What is Accrued Payroll? Components and Calculations

October 14, 2024

Accrued payroll is a major accounting concept that enables a company to properly account for the obligation it has incurred with its employees. This ensures the correct accounting of employee’s wages and benefits within the incurred period, even if the actual payment occurs in a subsequent period. In this regard, an understanding of accrued payroll is very important in ensuring proper maintenance of financial statements and adherence to accounting standards. 

In this blog, we’ll discuss the intricacies of accrued payroll, understand its types and associated components, as well as understand how to calculate it with an example. 

Related questions:

  1. Definition of Accrued payroll
  2. What are the components of Accrued payroll?
  3. What are the types of Accrued payroll?
  4. How to calculate Accrued payroll?

Definition of Accrued payroll

Accrued payroll includes wages, salaries, commissions, bonuses, and other payroll-related expenses that have been earned by a company’s employees but have not yet been paid or recorded in the company’s ledger accounts.

Let’s assume that a company in India pays its hourly-wage employees every Friday for the hours worked during the previous week. As of March 31, the hours worked from March 27 to March 31 will be included in the payroll processed in early April and paid to the employees on Friday, April 7. The wages for these five days, from March 27 to March 31, are calculated to be ₹4,00,000. Additionally, the company incurs payroll taxes and employee benefits amounting to ₹80,000. Therefore, the total accrued payroll amounts to ₹4,80,000.

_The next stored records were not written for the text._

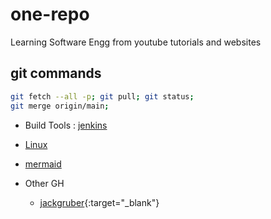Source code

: # one-repo

Learning Software Engg from youtube tutorials and websites

## git commands

```sh
git fetch --all -p; git pull; git status;
git merge origin/main;
```

- Build Tools : [jenkins](md/jenkins.md)
- [Linux](md/linux.md)
- [mermaid](md/mermaid.md)



- Other GH
  - [jackgruber](https://jackgruber.github.io/2021-05-09-Embed-Mermaid-in-Jekyll-without-plugin/){:target="_blank"}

Components of accrued payroll:

  • Salary and wages
  • Overtime pay
  • Commission and bonuses
  • Paid time off
  • Benefits
  • Taxes and deductions

Types of Accrued payroll

Accrued payroll includes various types of earnings that employees have accumulated over a specific period that have not yet been provided by the company. Here are a few examples:

  • Accrued salaries and accrued wages reflect the earnings employees have collected within a particular period, whether they’re salaried or paid hourly wages.

  • Accrued bonuses and commissions are typically based on individual or company performance, pending payment until the month or year-end close.

  • Accrued vacation and sick pay represent the monetary equivalent of earned time off that the employee has not taken.

  • Accrued benefits are costs incurred by the company for employee benefits like health insurance, and retirement plan contributions during a period, but to be provided.

How to calculate Accrued payroll?

Accrued payroll calculation is a methodical process, requiring various steps to be followed to ensure accuracy. A systematic approach of calculating accrued payroll ensures that an organization has accurate, compliant financial records, which is important for internal management and external reporting. Here are the steps to calculate accrued payroll:

  1. Determine the pay period end date: Identify the last day of the pay period for which you are calculating accrued payroll.

  2. Calculate wages earned: For hourly employees, multiply the number of hours worked by the hourly wage. For salaried employees, prorate their salary based on the number of days in the pay period

  3. Include overtime pay: Calculate any overtime pay earned during the pay period.

  4. Account for bonuses and commissions: Include any earned bonuses or commissions that have not been paid.

  5. Account for vacation and sick leave accruals: Account for the monetary value of any leaves that have not been taken by the employee.

  6. Add payroll taxes: Calculate the employer’s share of payroll taxes on the accrued wages.

  7. Record the journal entries: Create a journal entry to record the accrued payroll. Debit the relevant expense accounts (such as Wages Expense, Overtime Expense, and Payroll Taxes Expense) and credit the accrued liability accounts (such as Accrued Wages and Accrued Payroll Taxes). This entry ensures that the expenses are recognized in the correct accounting period.